Bob Marley passed away at the Cedars Of Lebanon Hospital in Miami on May 11, 1981. His final words to his son Ziggy were “Money can’t buy life”.
In 1977, Marley was diagnosed with acral lentiginous melanoma; and died as a result of the illness in 1981.
Nesta Robert Marley was born on February 6, 1945, in rural St. Ann Parish, Jamaica, the son of a middle-aged white Jamaican Marine officer and an 18-year-old Black Jamaican girl. At the age of nine, Marley moved to Trench Town, a tough West Kingston ghetto where he would meet and befriend Neville “Bunny” Livingston (later Bunny Wailer) and Peter McIntosh (later Peter Tosh) and drop out of school at age 14 to make music.ý
A legendary singer, musician, and songwriter, Bob Marley was considered one of the pioneers of reggae. His musical career was marked by fusing elements of reggae, ska, and rocksteady, and of course his distinctive vocal and songwriting style.
Marley’s contributions to music increased the visibility of Jamaican music worldwide, and made him a global figure in popular culture, even to this day.
Over the course of his career, Marley became known as a Rastafari icon, his music infused with a sense of spirituality. He is also considered a global symbol of Jamaican music and culture and identity, and was controversial in his outspoken support for democratic social reforms.
In 1976, Marley survived an assassination attempt in his home, which was thought to be politically motivated. He also supported legalization of marijuana, and advocated for Pan-Africanism.
The group released its debut studio album The Wailing Wailers in 1965, which contained the single “One Love“, a reworking of “People Get Ready“. The song was popular worldwide, and established the group as a rising figure in reggae.
The Wailers released a further eleven studio albums, and after signing to Island Records, the band’s name became Bob Marley and the Wailers.
The group began engaging in rhythmic-based song construction in the late 1960s and early 1970s, which coincided with Marley’s conversion to Rastafari.
Around this time, Marley relocated to London, and the group embodied their musical shift with the release of the album The Best of The Wailers (1971).
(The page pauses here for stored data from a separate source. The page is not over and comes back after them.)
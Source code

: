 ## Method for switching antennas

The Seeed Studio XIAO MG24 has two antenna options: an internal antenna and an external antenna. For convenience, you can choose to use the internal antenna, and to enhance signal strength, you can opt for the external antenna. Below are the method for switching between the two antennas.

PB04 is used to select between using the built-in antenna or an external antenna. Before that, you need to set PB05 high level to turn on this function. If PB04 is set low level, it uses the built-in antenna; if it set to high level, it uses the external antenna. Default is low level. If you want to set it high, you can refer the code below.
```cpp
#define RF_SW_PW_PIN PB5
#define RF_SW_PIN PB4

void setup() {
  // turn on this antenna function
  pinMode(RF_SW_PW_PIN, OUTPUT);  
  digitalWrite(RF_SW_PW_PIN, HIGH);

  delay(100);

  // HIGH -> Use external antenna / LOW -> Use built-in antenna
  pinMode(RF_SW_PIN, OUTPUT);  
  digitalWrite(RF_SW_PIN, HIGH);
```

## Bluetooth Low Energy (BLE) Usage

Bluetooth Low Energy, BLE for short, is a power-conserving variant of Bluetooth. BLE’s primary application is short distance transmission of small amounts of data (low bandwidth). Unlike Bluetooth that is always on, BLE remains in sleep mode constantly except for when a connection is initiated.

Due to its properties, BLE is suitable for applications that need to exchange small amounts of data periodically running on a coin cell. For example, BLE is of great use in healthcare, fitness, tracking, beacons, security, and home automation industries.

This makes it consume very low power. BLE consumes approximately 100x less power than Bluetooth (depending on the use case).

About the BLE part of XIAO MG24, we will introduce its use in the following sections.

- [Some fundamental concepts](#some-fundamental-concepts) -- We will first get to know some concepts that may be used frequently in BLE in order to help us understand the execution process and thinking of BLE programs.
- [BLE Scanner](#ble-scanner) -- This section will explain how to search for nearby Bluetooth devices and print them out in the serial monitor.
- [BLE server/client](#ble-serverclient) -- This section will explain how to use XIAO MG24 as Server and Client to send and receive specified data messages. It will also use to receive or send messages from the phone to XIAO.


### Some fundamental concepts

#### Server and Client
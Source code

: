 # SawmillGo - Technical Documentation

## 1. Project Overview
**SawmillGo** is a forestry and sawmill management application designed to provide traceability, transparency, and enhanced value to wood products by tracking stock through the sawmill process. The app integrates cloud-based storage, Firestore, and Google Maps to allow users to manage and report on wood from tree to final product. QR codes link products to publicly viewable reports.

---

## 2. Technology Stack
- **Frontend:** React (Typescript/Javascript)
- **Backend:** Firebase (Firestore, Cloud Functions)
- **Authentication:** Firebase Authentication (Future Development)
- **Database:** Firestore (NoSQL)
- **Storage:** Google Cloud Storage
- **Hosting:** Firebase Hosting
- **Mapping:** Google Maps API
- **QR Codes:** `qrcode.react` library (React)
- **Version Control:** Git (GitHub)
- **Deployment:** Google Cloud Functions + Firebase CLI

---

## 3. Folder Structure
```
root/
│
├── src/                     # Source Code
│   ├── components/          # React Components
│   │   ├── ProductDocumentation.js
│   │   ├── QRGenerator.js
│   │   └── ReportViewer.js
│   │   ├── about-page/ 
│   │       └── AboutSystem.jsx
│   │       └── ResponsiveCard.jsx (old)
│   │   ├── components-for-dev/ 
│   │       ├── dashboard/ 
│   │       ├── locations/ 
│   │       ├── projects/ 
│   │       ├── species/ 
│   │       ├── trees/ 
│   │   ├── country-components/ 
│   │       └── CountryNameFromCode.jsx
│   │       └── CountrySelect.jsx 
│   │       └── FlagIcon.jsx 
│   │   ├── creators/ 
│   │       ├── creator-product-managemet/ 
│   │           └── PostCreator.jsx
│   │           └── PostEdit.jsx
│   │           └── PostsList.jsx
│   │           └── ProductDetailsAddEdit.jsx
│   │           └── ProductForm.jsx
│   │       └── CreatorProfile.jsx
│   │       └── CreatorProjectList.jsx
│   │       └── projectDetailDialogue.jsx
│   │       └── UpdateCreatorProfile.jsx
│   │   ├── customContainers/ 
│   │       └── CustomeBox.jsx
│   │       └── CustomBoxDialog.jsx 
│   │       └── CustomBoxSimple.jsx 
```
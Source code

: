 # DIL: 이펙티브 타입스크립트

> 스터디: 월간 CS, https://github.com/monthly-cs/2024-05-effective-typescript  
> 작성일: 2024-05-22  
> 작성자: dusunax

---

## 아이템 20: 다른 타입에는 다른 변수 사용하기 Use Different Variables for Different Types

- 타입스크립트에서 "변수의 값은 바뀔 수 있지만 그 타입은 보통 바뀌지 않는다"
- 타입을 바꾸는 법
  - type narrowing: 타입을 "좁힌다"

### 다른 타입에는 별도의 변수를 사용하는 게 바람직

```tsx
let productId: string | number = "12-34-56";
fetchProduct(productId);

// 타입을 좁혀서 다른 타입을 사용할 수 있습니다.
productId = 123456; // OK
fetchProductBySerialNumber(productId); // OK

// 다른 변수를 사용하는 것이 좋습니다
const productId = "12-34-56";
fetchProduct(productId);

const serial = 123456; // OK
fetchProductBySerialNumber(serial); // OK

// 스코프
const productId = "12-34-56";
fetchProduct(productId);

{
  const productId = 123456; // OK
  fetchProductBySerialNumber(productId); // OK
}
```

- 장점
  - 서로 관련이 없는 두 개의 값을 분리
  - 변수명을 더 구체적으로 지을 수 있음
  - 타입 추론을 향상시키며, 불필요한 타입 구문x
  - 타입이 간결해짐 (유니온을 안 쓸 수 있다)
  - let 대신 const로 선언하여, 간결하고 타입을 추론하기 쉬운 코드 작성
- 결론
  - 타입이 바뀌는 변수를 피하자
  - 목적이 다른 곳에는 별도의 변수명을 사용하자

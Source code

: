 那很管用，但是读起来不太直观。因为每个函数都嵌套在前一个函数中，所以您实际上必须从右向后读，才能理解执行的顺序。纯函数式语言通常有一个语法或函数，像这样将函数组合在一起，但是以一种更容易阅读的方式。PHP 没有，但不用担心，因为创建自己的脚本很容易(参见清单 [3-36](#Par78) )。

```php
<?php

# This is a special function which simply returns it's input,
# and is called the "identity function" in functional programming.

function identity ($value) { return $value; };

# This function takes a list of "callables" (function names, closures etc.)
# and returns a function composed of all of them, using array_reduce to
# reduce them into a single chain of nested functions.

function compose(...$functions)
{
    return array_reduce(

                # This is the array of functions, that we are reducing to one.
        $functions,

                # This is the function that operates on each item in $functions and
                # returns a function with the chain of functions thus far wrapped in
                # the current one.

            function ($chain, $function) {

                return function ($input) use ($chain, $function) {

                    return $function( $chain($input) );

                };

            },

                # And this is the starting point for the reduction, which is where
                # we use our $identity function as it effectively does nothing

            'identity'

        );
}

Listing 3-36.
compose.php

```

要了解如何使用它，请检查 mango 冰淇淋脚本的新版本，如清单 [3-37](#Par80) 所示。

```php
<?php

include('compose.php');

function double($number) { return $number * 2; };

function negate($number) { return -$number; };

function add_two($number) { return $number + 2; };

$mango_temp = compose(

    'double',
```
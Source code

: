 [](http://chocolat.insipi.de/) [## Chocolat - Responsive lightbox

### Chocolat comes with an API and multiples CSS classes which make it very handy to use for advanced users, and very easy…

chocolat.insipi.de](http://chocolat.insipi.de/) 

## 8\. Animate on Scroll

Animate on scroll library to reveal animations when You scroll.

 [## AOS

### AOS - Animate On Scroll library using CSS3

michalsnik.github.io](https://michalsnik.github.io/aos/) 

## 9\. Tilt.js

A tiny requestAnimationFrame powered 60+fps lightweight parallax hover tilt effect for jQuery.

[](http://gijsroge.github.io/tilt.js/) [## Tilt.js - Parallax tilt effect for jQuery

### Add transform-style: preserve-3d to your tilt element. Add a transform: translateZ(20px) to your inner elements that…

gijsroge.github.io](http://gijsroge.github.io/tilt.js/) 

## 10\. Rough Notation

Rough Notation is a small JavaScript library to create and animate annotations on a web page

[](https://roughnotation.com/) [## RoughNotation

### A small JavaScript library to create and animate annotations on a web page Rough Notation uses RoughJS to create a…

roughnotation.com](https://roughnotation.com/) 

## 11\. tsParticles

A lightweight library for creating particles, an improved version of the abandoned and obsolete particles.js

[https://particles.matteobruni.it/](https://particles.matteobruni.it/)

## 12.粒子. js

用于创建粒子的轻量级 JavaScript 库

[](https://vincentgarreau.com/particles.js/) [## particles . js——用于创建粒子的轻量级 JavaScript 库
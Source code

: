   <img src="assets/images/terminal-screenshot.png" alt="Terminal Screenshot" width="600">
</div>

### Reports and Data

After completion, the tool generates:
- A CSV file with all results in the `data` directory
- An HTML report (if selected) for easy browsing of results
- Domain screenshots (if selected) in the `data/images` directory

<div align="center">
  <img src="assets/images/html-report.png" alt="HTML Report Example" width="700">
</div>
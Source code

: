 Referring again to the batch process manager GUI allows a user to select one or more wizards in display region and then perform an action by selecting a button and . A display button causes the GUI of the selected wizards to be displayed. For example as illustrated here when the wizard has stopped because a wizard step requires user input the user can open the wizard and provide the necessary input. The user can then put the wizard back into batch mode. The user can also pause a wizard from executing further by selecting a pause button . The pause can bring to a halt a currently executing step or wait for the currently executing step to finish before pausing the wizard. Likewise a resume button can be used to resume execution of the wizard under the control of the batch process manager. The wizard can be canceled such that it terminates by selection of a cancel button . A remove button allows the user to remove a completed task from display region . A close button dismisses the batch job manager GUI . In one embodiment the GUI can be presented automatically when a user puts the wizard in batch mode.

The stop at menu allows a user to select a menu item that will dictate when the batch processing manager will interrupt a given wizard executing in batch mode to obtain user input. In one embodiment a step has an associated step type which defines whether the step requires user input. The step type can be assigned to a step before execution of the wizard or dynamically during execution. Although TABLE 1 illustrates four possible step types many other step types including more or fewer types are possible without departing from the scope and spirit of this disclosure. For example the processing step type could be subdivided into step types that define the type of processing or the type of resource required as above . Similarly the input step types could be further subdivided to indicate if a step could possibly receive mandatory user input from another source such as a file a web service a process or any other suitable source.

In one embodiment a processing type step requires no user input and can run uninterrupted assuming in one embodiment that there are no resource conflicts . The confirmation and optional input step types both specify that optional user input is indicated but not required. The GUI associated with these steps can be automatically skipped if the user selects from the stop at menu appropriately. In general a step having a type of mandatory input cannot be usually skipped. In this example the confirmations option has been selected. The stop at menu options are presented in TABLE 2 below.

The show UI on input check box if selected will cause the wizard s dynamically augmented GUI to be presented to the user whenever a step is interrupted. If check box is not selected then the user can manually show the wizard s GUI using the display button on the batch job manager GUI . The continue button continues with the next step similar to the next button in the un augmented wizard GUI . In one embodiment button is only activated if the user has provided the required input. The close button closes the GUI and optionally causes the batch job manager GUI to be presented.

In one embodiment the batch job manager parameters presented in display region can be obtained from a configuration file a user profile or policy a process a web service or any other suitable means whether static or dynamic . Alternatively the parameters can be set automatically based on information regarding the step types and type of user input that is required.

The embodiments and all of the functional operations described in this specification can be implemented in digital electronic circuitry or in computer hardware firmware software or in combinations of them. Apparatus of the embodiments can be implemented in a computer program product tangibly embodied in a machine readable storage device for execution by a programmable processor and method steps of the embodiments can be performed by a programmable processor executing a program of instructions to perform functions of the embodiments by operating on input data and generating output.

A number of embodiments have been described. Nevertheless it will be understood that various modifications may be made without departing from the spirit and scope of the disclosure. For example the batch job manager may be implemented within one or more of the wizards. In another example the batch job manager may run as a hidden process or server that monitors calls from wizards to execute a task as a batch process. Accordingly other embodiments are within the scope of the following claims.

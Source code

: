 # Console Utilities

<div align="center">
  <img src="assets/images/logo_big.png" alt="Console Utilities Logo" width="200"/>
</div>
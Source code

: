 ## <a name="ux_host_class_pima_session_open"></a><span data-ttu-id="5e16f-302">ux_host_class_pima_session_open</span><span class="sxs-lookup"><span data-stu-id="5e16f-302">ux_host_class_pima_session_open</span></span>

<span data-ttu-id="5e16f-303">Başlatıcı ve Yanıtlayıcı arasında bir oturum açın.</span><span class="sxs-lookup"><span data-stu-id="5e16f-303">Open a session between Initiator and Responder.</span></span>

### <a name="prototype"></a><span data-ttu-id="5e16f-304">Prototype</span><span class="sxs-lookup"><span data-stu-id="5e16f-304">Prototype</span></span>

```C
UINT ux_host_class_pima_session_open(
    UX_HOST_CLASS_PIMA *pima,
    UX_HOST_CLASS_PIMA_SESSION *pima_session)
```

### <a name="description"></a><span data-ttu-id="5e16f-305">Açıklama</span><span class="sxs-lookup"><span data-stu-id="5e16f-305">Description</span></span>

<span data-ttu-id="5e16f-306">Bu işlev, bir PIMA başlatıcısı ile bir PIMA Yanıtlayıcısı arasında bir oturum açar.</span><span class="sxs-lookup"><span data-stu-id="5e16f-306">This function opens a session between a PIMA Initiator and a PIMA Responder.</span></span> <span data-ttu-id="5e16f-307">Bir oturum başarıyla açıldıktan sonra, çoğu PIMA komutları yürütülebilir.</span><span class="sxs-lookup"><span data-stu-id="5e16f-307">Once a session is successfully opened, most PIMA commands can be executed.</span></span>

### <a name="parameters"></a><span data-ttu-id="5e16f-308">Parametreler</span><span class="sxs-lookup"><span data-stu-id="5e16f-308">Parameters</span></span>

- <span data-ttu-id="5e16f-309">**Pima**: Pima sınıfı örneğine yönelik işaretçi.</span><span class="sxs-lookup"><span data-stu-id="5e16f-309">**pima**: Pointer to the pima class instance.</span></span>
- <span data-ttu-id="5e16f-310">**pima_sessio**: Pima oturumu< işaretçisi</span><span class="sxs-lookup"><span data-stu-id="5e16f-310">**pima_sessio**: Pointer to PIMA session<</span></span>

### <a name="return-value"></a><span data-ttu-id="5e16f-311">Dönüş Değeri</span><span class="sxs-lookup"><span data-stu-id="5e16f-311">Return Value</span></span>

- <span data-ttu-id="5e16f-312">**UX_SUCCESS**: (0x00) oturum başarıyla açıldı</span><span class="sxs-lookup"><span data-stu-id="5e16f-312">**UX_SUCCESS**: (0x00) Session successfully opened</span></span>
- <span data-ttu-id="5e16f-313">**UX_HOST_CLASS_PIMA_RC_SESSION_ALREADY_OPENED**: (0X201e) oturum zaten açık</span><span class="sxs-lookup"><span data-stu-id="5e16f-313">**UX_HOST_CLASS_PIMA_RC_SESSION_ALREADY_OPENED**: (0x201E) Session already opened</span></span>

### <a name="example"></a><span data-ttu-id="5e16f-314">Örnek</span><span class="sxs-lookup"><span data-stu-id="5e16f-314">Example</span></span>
The group started to gain international attention after signing to Island, and touring in support of the albums Catch a Fire and Burnin’ (both 1973). Following the disbandment of the Wailers a year later, Marley carried on under the band’s name. The album Natty Dread (1974) received positive reception. In 1975, following the global popularity of Eric Clapton’s version of Marley’s “I Shot the Sheriff“, Marley had his international breakthrough with his first hit outside Jamaica, with a live version of “No Woman, No Cry“, from the Live! album. This was followed by his breakthrough album in the United States, Rastaman Vibration (1976), which reached the Top 50 of the Billboard Soul Charts.